### Work item
This task calls for copying every line in the data below that contains the word "distribuzione".

Data entries
....
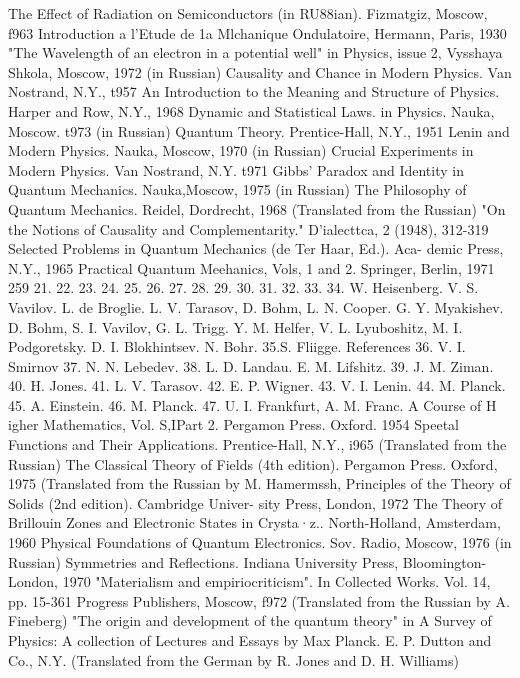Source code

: \documentclass[a4paper,sfsidenotes,colorlinks=true]{tufte-book}
\numberwithin{equation}{section}
\numberwithin{figure}{section}
\begin{document}
{{{{{{{The Effect of Radiation on Semiconductors (in RU88ian). Fizmatgiz, Moscow, f963
Introduction a l'Etude de 1a Mlchanique Ondulatoire, Hermann, Paris, 1930
"The Wavelength of an electron in a potential well" in Physics, issue 2, Vysshaya Shkola, Moscow, 1972 (in Russian)
Causality and Chance in Modern Physics. Van Nostrand, N.Y., t957
An Introduction to the Meaning and Structure of Physics. Harper and Row, N.Y., 1968
Dynamic and Statistical Laws. in Physics. Nauka, Moscow. t973 (in Russian)
Quantum Theory. Prentice-Hall, N.Y., 1951 Lenin and Modern Physics. Nauka, Moscow, 1970 (in Russian)
Crucial Experiments in Modern Physics. Van Nostrand, N.Y. t971
Gibbs' Paradox and Identity in Quantum Mechanics. Nauka,Moscow, 1975 (in Russian)
The Philosophy of Quantum Mechanics. Reidel, Dordrecht, 1968 (Translated from the Russian)
"On the Notions of Causality and Complementarity." D'ialecttca, 2 (1948), 312-319
Selected Problems in Quantum Mechanics (de Ter Haar, Ed.). Aca- demic Press, N.Y., 1965
Practical Quantum Meehanics, Vols, 1 and 2. Springer, Berlin, 1971
259
21. 22. 23. 24. 25. 26.
27.
28. 29. 30.
31.
32. 33. 34.
W. Heisenberg. V. S. Vavilov. L. de Broglie. L. V. Tarasov, D. Bohm,
L. N. Cooper. G. Y. Myakishev.
D. Bohm, S. I. Vavilov, G. L. Trigg.
Y. M. Helfer, V. L. Lyuboshitz, M. I. Podgoretsky.
D. I. Blokhintsev. N. Bohr.
35.S. Fliigge.
References
36. V. I. Smirnov 37. N. N. Lebedev.
38. L. D. Landau. E. M. Lifshitz.
39. J. M. Ziman. 40. H. Jones. 41. L. V. Tarasov. 42. E. P. Wigner. 43. V. I. Lenin.
44. M. Planck.
45. A. Einstein. 46. M. Planck.
47. U. I. Frankfurt, A. M. Franc.
A Course of H igher Mathematics, Vol. S,IPart 2. Pergamon Press. Oxford. 1954
Speetal Functions and Their Applications. Prentice-Hall, N.Y., i965 (Translated from the Russian)
The Classical Theory of Fields (4th edition). Pergamon Press. Oxford, 1975 (Translated from the Russian by M. Hamermssh,
Principles of the Theory of Solids (2nd edition). Cambridge Univer- sity Press, London, 1972
The Theory of Brillouin Zones and Electronic States in Crysta·z..
North-Holland, Amsterdam, 1960
Physical Foundations of Quantum Electronics. Sov. Radio, Moscow, 1976 (in Russian)
Symmetries and Reflections. Indiana University Press, Bloomington- London, 1970
"Materialism and empiriocriticism". In Collected Works. Vol. 14, pp. 15-361 Progress Publishers, Moscow, f972 (Translated from the Russian by A. Fineberg)
"The origin and development of the quantum theory" in A Survey of Physics: A collection of Lectures and Essays by Max Planck. E. P. Dutton and Co., N.Y. (Translated from the German by R. Jones and D. H. Williams)
}}}}}}}
\end{document}
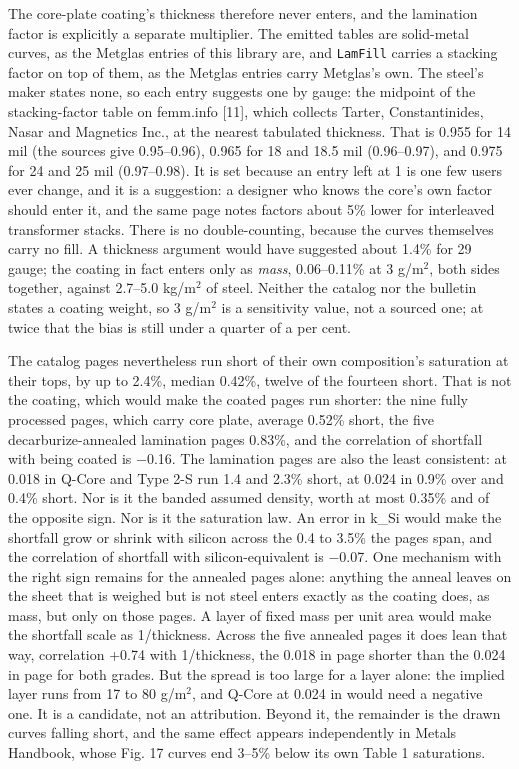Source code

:\documentclass[
  11pt,
]{article}
\newcounter{none} %
\begin{document}
The core-plate coating's thickness therefore never enters, and the lamination factor is explicitly a separate multiplier. The emitted tables are solid-metal curves, as the Metglas entries of this library are, and \texttt{LamFill} carries a stacking factor on top of them, as the Metglas entries carry Metglas's own. The steel's maker states none, so each entry suggests one by gauge: the midpoint of the stacking-factor table on femm.info {[}11{]}, which collects Tarter, Constantinides, Nasar and Magnetics Inc., at the nearest tabulated thickness. That is 0.955 for 14 mil (the sources give 0.95--0.96), 0.965 for 18 and 18.5 mil (0.96--0.97), and 0.975 for 24 and 25 mil (0.97--0.98). It is set because an entry left at 1 is one few users ever change, and it is a suggestion: a designer who knows the core's own factor should enter it, and the same page notes factors about 5\% lower for interleaved transformer stacks. There is no double-counting, because the curves themselves carry no fill. A thickness argument would have suggested about 1.4\% for 29 gauge; the coating in fact enters only as \emph{mass}, 0.06--0.11\% at 3 g/m\(^{2}\), both sides together, against 2.7--5.0 kg/m\(^{2}\) of steel. Neither the catalog nor the bulletin states a coating weight, so 3 g/m\(^{2}\) is a sensitivity value, not a sourced one; at twice that the bias is still under a quarter of a per cent.

The catalog pages nevertheless run short of their own composition's saturation at their tops, by up to 2.4\%, median 0.42\%, twelve of the fourteen short. That is not the coating, which would make the coated pages run shorter: the nine fully processed pages, which carry core plate, average 0.52\% short, the five decarburize-annealed lamination pages 0.83\%, and the correlation of shortfall with being coated is \(-\)0.16. The lamination pages are also the least consistent: at 0.018 in Q-Core and Type 2-S run 1.4 and 2.3\% short, at 0.024 in 0.9\% over and 0.4\% short. Nor is it the banded assumed density, worth at most 0.35\% and of the opposite sign. Nor is it the saturation law. An error in k\_Si would make the shortfall grow or shrink with silicon across the 0.4 to 3.5\% the pages span, and the correlation of shortfall with silicon-equivalent is \(-\)0.07. One mechanism with the right sign remains for the annealed pages alone: anything the anneal leaves on the sheet that is weighed but is not steel enters exactly as the coating does, as mass, but only on those pages. A layer of fixed mass per unit area would make the shortfall scale as 1/thickness. Across the five annealed pages it does lean that way, correlation +0.74 with 1/thickness, the 0.018 in page shorter than the 0.024 in page for both grades. But the spread is too large for a layer alone: the implied layer runs from 17 to 80 g/m\(^{2}\), and Q-Core at 0.024 in would need a negative one. It is a candidate, not an attribution. Beyond it, the remainder is the drawn curves falling short, and the same effect appears independently in Metals Handbook, whose Fig. 17 curves end 3--5\% below its own Table 1 saturations.
\end{document}
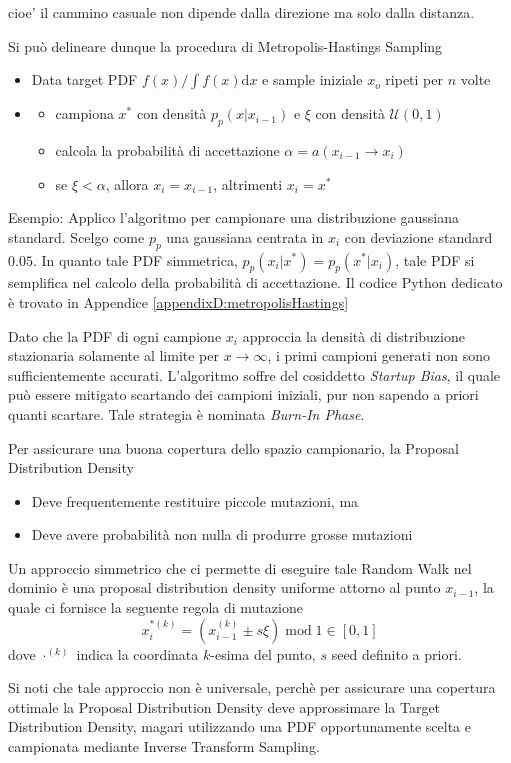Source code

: cioe' il cammino casuale non dipende dalla direzione ma solo dalla distanza.\par
Si pu\`o delineare dunque la procedura di Metropolis-Hastings Sampling
\begin{itemize}[noitemsep,topsep=0pt]
	\item Data target PDF $f(x)/\int f(x)\mathrm{d}x$ e sample iniziale $x_o$ ripeti per $n$ volte
	\item[]\begin{itemize}[noitemsep,topsep=0pt]
		\item campiona $x^*$ con densit\`a $p_p(x|x_{i-1})$ e $\xi$ con densit\`a $\mathcal{U}(0,1)$
		\item calcola la probabilit\`a di accettazione $\alpha = a(x_{i-1}\to x_i)$
		\item se $\xi < \alpha$, allora $x_i = x_{i-1}$, altrimenti $x_i = x^*$
	\end{itemize}
\end{itemize}
Esempio: Applico l'algoritmo per campionare una distribuzione gaussiana standard. Scelgo come $p_p$ una gaussiana centrata in $x_i$ con 
deviazione standard $0.05$. In quanto tale PDF simmetrica, \mbox{$p_p(x_i|x^*)=p_p(x^*|x_i)$}, tale PDF si semplifica nel calcolo della probabilit\`a 
di accettazione. Il codice Python dedicato \`e trovato in Appendice \ref{appendixD:metropolisHastings}\par
Dato che la PDF di ogni campione $x_i$ approccia la densit\`a di distribuzione stazionaria solamente al limite per $x\to\infty$, i primi campioni
generati non sono sufficientemente accurati. L'algoritmo soffre del cosiddetto \textit{Startup Bias}, il quale pu\`o essere mitigato scartando 
dei campioni iniziali, pur non sapendo a priori quanti scartare. Tale strategia \`e nominata \textit{Burn-In Phase}.\par
Per assicurare una buona copertura dello spazio campionario, la Proposal Distribution Density
\begin{itemize}[topsep=0pt,noitemsep]
	\item Deve frequentemente restituire piccole mutazioni, ma
	\item Deve avere probabilit\`a non nulla di produrre grosse mutazioni\footnotemark{}
\end{itemize}
Un approccio simmetrico che ci permette di eseguire tale Random Walk nel dominio \`e una proposal distribution density uniforme attorno al punto 
$x_{i-1}$, la quale ci fornisce la seguente regola di mutazione
\begin{equation}
	x_i^{*(k)}=\left(x_{i-1}^{(k)}\pm s\xi\right)\operatorname{mod}1\in[0,1]
\end{equation}
dove $\cdot^{(k)}$ indica la coordinata $k$-esima del punto, $s$ seed definito a priori.\par
Si noti che tale approccio non \`e universale, perch\`e per assicurare una copertura ottimale la Proposal Distribution Density deve approssimare 
la Target Distribution Density, magari utilizzando una PDF opportunamente scelta e campionata mediante Inverse Transform Sampling.
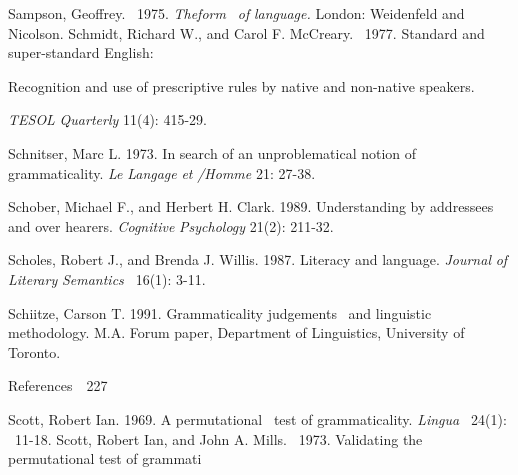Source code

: \begin{styleStandard}
Sampson, Geoffrey. \ 1975. \textit{Theform }\textit{\ }\textit{of}\textit{ }\textit{language.}\textit{ }London: Weidenfeld and Nicolson. Schmidt, Richard W., and Carol F. McCreary. \ 1977. Standard and super-standard English:
\end{styleStandard}


\begin{styleStandard}
Recognition and use of prescriptive rules by native and non-native speakers.
\end{styleStandard}


\begin{styleStandard}
\textit{TESOL}\textit{ }\textit{Quarterly}\textit{ }11(4): 415-29.
\end{styleStandard}


\begin{styleStandard}
Schnitser, Marc L. 1973. In search of an unproblematical notion of grammaticality. \textit{Le}\textit{ }\textit{Langage}\textit{ }\textit{et}\textit{ }\textit{/{\textquotesingle}Homme}\textit{ }21: 27-38.
\end{styleStandard}


\begin{styleStandard}
Schober, Michael F., and Herbert H. Clark. 1989. Understanding by addressees and over\- hearers. \textit{Cognitive}\textit{ }\textit{Psychology}\textit{ }21(2): 211-32.
\end{styleStandard}


\begin{styleStandard}
Scholes, Robert J., and Brenda J. Willis. 1987. Literacy and language. \textit{Journal}\textit{ }\textit{of}\textit{ }\textit{Literary}\textit{ }\textit{Semantics }\textit{\ }16(1): 3-11.
\end{styleStandard}


\begin{styleStandard}
Schiitze, Carson T. 1991. Grammaticality judgements \ and linguistic methodology. M.A. Forum paper, Department of Linguistics, University of Toronto.
\end{styleStandard}


\clearpage\setcounter{page}{1}\begin{styleStandard}
References\ \ 227
\end{styleStandard}


\begin{styleStandard}
Scott, Robert Ian. 1969. A permutational \ test of grammaticality. \textit{Lingua }\textit{\ }24(1): \ 11-18. Scott, Robert Ian, and John A. Mills. \ 1973. Validating the permutational test of grammati\-
\end{styleStandard}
....
### Written solution
Esempio: Applico l'algoritmo per campionare una distribuzione gaussiana standard. Scelgo come $p_p$ una gaussiana centrata in $x_i$ con 
Dato che la PDF di ogni campione $x_i$ approccia la densit\`a di distribuzione stazionaria solamente al limite per $x\to\infty$, i primi campioni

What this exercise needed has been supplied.